You can expect a full feature on her winning workflow soon.

Workflow showdown winner - Melyssa Brunet, owner and Growth Lead at TandeBooks Inc.

Feedback From Attendees

WorkflowCon 2025 Attendees Comments 1
WorkflowCon 2025 Attendees Comments 2
WorkflowCon 2025 Attendees Comments 3
WorkflowCon 2025 Attendees Comments 3

 

Colin Stallings' Feedback about WorkflowCon 2025

 

Megan Rueckert's Feedback about WorkflowCon 2025

 

Five Shifts Accounting Firm Leaders Took Away From WorkflowCon 2025

Across sessions, chat, and feedback, five shifts stood out.

  1. Growth without clarity for capacity is no longer acceptable
    Firms that used to treat capacity planning as a vague forecast are now realising that it is the backbone of every strategic decision. Hiring, pricing, service expansion, and technology adoption all rely on a clearer view of who is doing what and when.
  2. Boundaries are a workflow feature, not a personality trait
    Several speakers reinforced the idea that client boundaries are not about being tough.
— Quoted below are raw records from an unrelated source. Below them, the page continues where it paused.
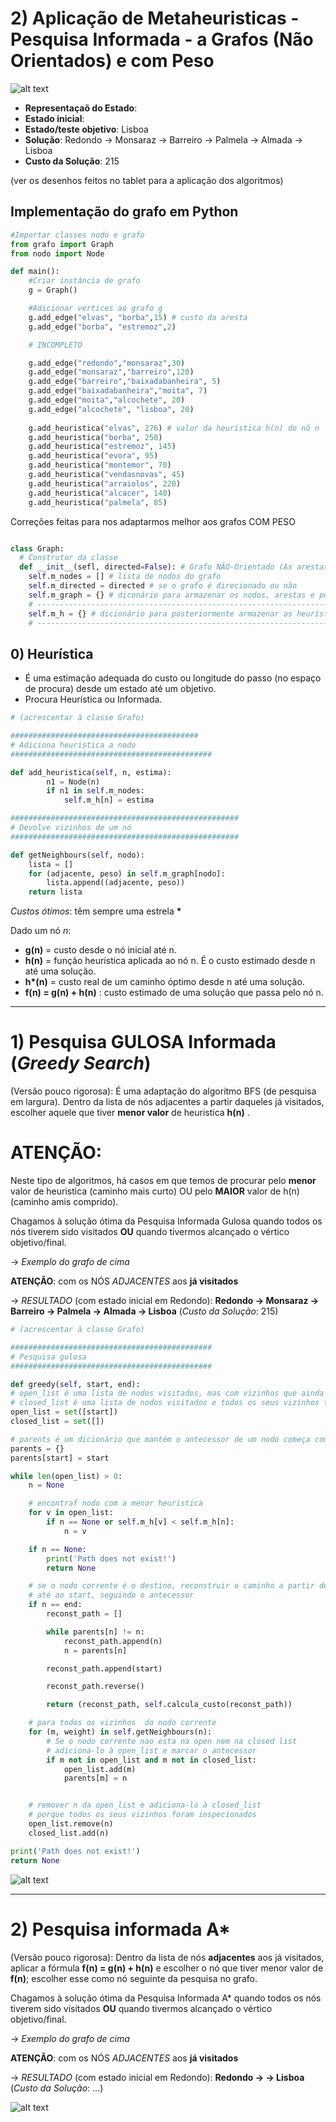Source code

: # 2) Aplicação de Metaheuristicas - Pesquisa Informada - a Grafos (Não Orientados) e com Peso

![alt text](https://github.com/GuiSSMartins/Inteligencia_Artificial_Python/blob/main/Grafo_Peso_Ficha2.png?raw=true)

- __Representaçaõ do Estado__:
- __Estado inicial__:
- __Estado/teste objetivo__: Lisboa
- __Solução__: Redondo -> Monsaraz -> Barreiro -> Palmela -> Almada -> Lisboa
- __Custo da Solução__: 215


(ver os desenhos feitos no tablet para a aplicação dos algoritmos)

## Implementação do grafo em Python

```python
#Importar classes nodo e grafo
from grafo import Graph
from nodo import Node

def main():
    #Criar instância de grafo
    g = Graph()

    #Adicionar vertices ao grafo g
    g.add_edge("elvas", "borba",15) # custo da aresta
    g.add_edge("borba", "estremoz",2)

    # INCOMPLETO

    g.add_edge("redondo","monsaraz",30)
    g.add_edge("monsaraz","barreiro",120)
    g.add_edge("barreiro","baixadabanheira", 5)
    g.add_edge("baixadabanheira","moita", 7)
    g.add_edge("moita","alcochete", 20)
    g.add_edge("alcochete", "lisboa", 20)
    
    g.add_heuristica("elvas", 276) # valor da heuristica h(n) do nõ n
    g.add_heuristica("borba", 250)
    g.add_heuristica("estremoz", 145)
    g.add_heuristica("evora", 95)
    g.add_heuristica("montemor", 70)
    g.add_heuristica("vendasnovas", 45)
    g.add_heuristica("arraiolos", 220)
    g.add_heuristica("alcacer", 140)
    g.add_heuristica("palmela", 85)
```

Correções feitas para nos adaptarmos melhor aos grafos COM PESO

```python

class Graph:
  # Construtor da classe
  def __init__(sefl, directed=False): # Grafo NÃO-Orientado (As arestas não têm sentido)
    self.m_nodes = [] # lista de nodos do grafo
    self.m_directed = directed # se o grafo é direcionado ou não
    self.m_graph = {} # diconário para armazenar os nodos, arestas e pesos
    # -------------------------------------------------------------------------------------------------------------
    self.m_h = {} # dicionário para posteriormente armazenar as heurísticas para cada nodo, usado na pesquisa informada
    # --------------------------------------------------------------------------------------------------------------
```
## 0) Heurística
- É uma estimação adequada do custo ou longitude do passo (no espaço de procura) desde um estado até um objetivo.
- Procura Heurística ou Informada.

```python
# (acrescentar à classe Grafo)

##########################################
# Adiciona heuristica a nodo
#############################################

def add_heuristica(self, n, estima):
        n1 = Node(n)
        if n1 in self.m_nodes:
            self.m_h[n] = estima

###################################################
# Devolve vizinhos de um nó
###################################################

def getNeighbours(self, nodo):
    lista = []
    for (adjacente, peso) in self.m_graph[nodo]:
        lista.append((adjacente, peso))
    return lista
```

_Custos ótimos_: têm sempre uma estrela __*__

Dado um nó _n_:
- __g(n)__ = custo desde o nó inicial até n.
- __h(n)__ = função heurística aplicada ao nó n. É o custo estimado desde n até uma solução.
- __h*(n)__ = custo real de um caminho óptimo desde n até uma solução.
- __f(n) = g(n) + h(n)__ : custo estimado de uma solução que passa pelo nó n.

------------------------------------------------------

# 1) Pesquisa GULOSA Informada (_Greedy Search_)

(Versão pouco rigorosa): É uma adaptação do algoritmo BFS (de pesquisa em largura). Dentro da lista de nós adjacentes a partir daqueles já visitados, escolher aquele que tiver __menor valor__ de heuristica __h(n)__ .

# ATENÇÃO:
Neste tipo de algoritmos, há casos em que temos de procurar pelo __menor__ valor de heuristica (caminho mais curto) OU pelo __MAIOR__ valor de h(n) (caminho amis comprido).

Chagamos à solução ótima da Pesquisa Informada Gulosa quando todos os nós tiverem sido visitados __OU__ quando tivermos alcançado o vértico objetivo/final.

-> _Exemplo do grafo de cima_

__ATENÇÃO__: com os NÓS _ADJACENTES_ aos __já visitados__

-> _RESULTADO_ (com estado inicial em Redondo): __Redondo -> Monsaraz -> Barreiro -> Palmela -> Almada -> Lisboa__ (_Custo da Solução_: 215)

```python
# (acrescentar à classe Grafo)

#############################################
# Pesquisa gulosa
#############################################

def greedy(self, start, end):
# open_list é uma lista de nodos visitados, mas com vizinhos que ainda não foram todos visitados, começa com o start 
# closed_list é uma lista de nodos visitados e todos os seus vizinhos também já o foram
open_list = set([start])
closed_list = set([])

# parents é um dicionário que mantém o antecessor de um nodo começa com start
parents = {}
parents[start] = start

while len(open_list) > 0:
    n = None

    # encontraf nodo com a menor heuristica
    for v in open_list:
        if n == None or self.m_h[v] < self.m_h[n]:
            n = v

    if n == None:
        print('Path does not exist!')
        return None

    # se o nodo corrente é o destino, reconstruir o caminho a partir desse nodo 
    # até ao start, seguindo o antecessor
    if n == end:
        reconst_path = []

        while parents[n] != n:
            reconst_path.append(n)
            n = parents[n]

        reconst_path.append(start)

        reconst_path.reverse()

        return (reconst_path, self.calcula_custo(reconst_path))

    # para todos os vizinhos  do nodo corrente
    for (m, weight) in self.getNeighbours(n):
        # Se o nodo corrente nao esta na open nem na closed list
        # adiciona-lo à open_list e marcar o antecessor
        if m not in open_list and m not in closed_list:
            open_list.add(m)
            parents[m] = n


    # remover n da open_list e adiciona-lo à closed_list
    # porque todos os seus vizinhos foram inspecionados
    open_list.remove(n)
    closed_list.add(n)

print('Path does not exist!')
return None
```

![alt text](https://github.com/GuiSSMartins/Inteligencia_Artificial_Python/blob/main/greedy-search-path-example.gif)

------------------------------------------------------

# 2) Pesquisa informada A*

(Versão pouco rigorosa): Dentro da lista de nós __adjacentes__ aos já visitados, aplicar a fórmula __f(n) = g(n) + h(n)__ e escolher o nó que tiver menor valor de __f(n)__; escolher esse como nó seguinte da pesquisa no grafo.

Chagamos à solução ótima da Pesquisa Informada A* quando todos os nós tiverem sido visitados __OU__ quando tivermos alcançado o vértico objetivo/final.

-> _Exemplo do grafo de cima_

__ATENÇÃO__: com os NÓS _ADJACENTES_ aos __já visitados__

-> _RESULTADO_ (com estado inicial em Redondo): __Redondo ->          -> Lisboa__ (_Custo da Solução_: ...)

![alt text](https://github.com/GuiSSMartins/Inteligencia_Artificial_Python/blob/main/AatrExample.gif)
They are about designing services, scopes, and communication flows that make it easy to say yes and clear when the answer is no.
  3. Perfectionism is a hidden bottleneck
    Sessions like When Accuracy Is Enough exposed just how much revenue and sanity are lost to over-delivery on details that do not change client outcomes. Firms are left with permission and tools to focus on the level of accuracy that truly serves the client, then redirect effort toward advisory, insight, and proactive support.
  4. AI is useful, but only when connected to real workflows
    The NextGen track made it clear that AI is not magic, and it is not a strategy on its own. It becomes useful when it plugs into existing workflows in specific ways. Drafting, summarising, creating first-pass checklists, and sparking ideas, all while remaining accountable for the final output.
  5. Calm is a competitive advantage
    This might be the quietest but most important shift. Calm used to sound like a luxury. A nice thing to have once everything else was under control. WorkflowCon 2025 framed calm as a strategic asset. Calm leaders make better decisions. Calm teams are more resilient. Calm firms retain clients and staff for longer, and have more capacity to respond when things genuinely go wrong.

Wrapping Up

If you attended WorkflowCon 2025, the question now is simple.

  • Which process will you simplify first?
  • Which area of perfectionism will you dial down?
  • Which boundary with clients or staff will you finally formalise?

If you missed it, the waitlist for WorkflowCon 2026 is already open.

Calm does not happen by accident. It happens when you design for it, defend it, and build habits that reinforce it long after the conference tab is closed. The next twelve months will reward the firms that choose clarity over clutter, systems over guesswork, and sustainable pace over heroic effort.

Clear the chaos. Protect your calm. The work continues.